• **The problem**
Look down the entries below and report how many lines hold the string "create"; write nothing else.

• **Data extract**
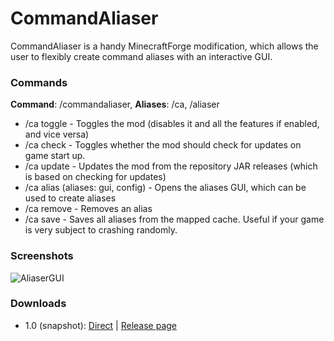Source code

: # CommandAliaser
CommandAliaser is a handy MinecraftForge modification, which allows the user to flexibly create command aliases with an interactive GUI.

### Commands
**Command**: /commandaliaser, **Aliases**: /ca, /aliaser
* /ca toggle - Toggles the mod (disables it and all the features if enabled, and vice versa)
* /ca check - Toggles whether the mod should check for updates on game start up.
* /ca update - Updates the mod from the repository JAR releases (which is based on checking for updates)
* /ca alias (aliases: gui, config) - Opens the aliases GUI, which can be used to create aliases
* /ca remove <alias> - Removes an alias
* /ca save - Saves all aliases from the mapped cache. Useful if your game is very subject to crashing randomly.

### Screenshots
![AliaserGUI](https://i.imgur.com/5HnAtfC.png "Aliaser GUI")

### Downloads
* 1.0 (snapshot): [Direct](https://github.com/ReflxctionDev/CommandAliaser/releases/download/1.0-SNAPSHOT/CommandAliaser-1.0-SNAPSHOT.jar) | [Release page](https://github.com/ReflxctionDev/CommandAliaser/releases/tag/1.0-SNAPSHOT)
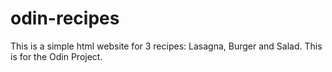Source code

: # odin-recipes
This is a simple html website for 3 recipes: Lasagna, Burger and Salad. This is for the Odin Project.
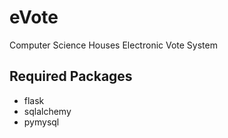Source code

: eVote
=====

Computer Science Houses Electronic Vote System

Required Packages
-----------------
- flask 
- sqlalchemy
- pymysql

• **Result**
2